The joint decision “reflects the need for a singular voice of leadership for the company as it navigates the next phase of its growth story,” according to a company statement.
Mattress Firm is under heavy pressure from recent bedding disruptors such as Casper, Leesa, Tuft & Needle and Purple. These retailers have gained popularity in recent years as consumers have become more comfortable buying mattresses online. Additionally, these newer companies have arguably provided a more transparent fixed pricing model than traditional mattress retailers.
In December 2017, Mattress Firm confirmed it would be closing 200 stores and entered a new credit agreement that could secure the company as much as $225 million. By 2023, Mattress Firm aims to boost annual revenue to $4 billion and expand private label products to capture 40% of sales.
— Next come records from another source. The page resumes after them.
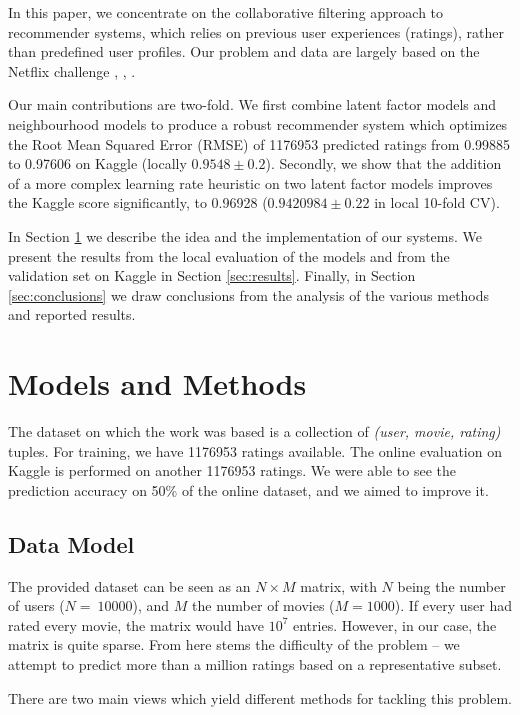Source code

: \documentclass[10pt,conference,compsocconf]{IEEEtran}
\begin{document}
	In this paper, we concentrate on the collaborative filtering approach to recommender systems, which relies on previous user experiences (ratings), rather than predefined user profiles. Our problem and data are largely based on the Netflix challenge \cite{SMH07}, \cite{Koren09matrixfactorization}, \cite{funk2011netflix}.
	
	Our main contributions are two-fold. We first combine latent factor models and neighbourhood models to produce a robust recommender system which optimizes the Root Mean Squared Error (RMSE) of 1176953 predicted ratings from  0.99885 to 0.97606 on Kaggle (locally $0.9548\pm0.2$). Secondly, we show that the addition of a more complex learning rate heuristic on two latent factor models improves the Kaggle score significantly, to 0.96928 ($0.9420984\pm{0.22}$ in local 10-fold CV).
	
	In Section \ref{sec:models} we describe the idea and the implementation of our systems. We present the results from the local evaluation of the models and from the validation set on Kaggle in Section \ref{sec:results}. Finally, in Section \ref{sec:conclusions} we draw conclusions from the analysis of the various methods and reported results.
	
	
	\section{Models and Methods}
	\label{sec:models}
	The dataset on which the work was based is a collection of \emph{(user, movie, rating)} tuples. For training, we have 1176953 ratings available. The online evaluation on Kaggle is performed on another 1176953 ratings. We were able to see the prediction accuracy on 50\% of the online dataset, and we aimed to improve it.
	\subsection{Data Model}
	
	The provided dataset can be seen as an $N\times M$ matrix, with $N$ being the number of users ($N=~10000$), and $M$ the number of movies ($M=1000$). If every user had rated every movie, the matrix would have $10^7$ entries. However, in our case, the matrix is quite sparse. From here stems the difficulty of the problem -- we attempt to predict more than a million ratings based on a representative subset. 
	
	There are two main views which yield different methods for tackling this problem.
	
\end{document}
Mattress Firm is a subsidiary of South African retail giant Steinhoff International, which acquired the retailer for $3.8 billion in August 2016. Murphy’s resignation comes at a significant time, following admissions of accounting irregularities from Steinhoff, whose CEO resigned in December 2017.
Stagner, a 20-year veteran at Mattress Firm, previously served as CEO from February 2010 to March 2016 before passing the reins to Murphy. Stagner oversaw the company’s IPO in 2011.
Stagner previously worked with mattress manufacturers Sealy Corporation and Simmons Bedding Company, as well as owning and operating the largest franchise in the Mattress Firm network prior to joining the corporate office in 2005.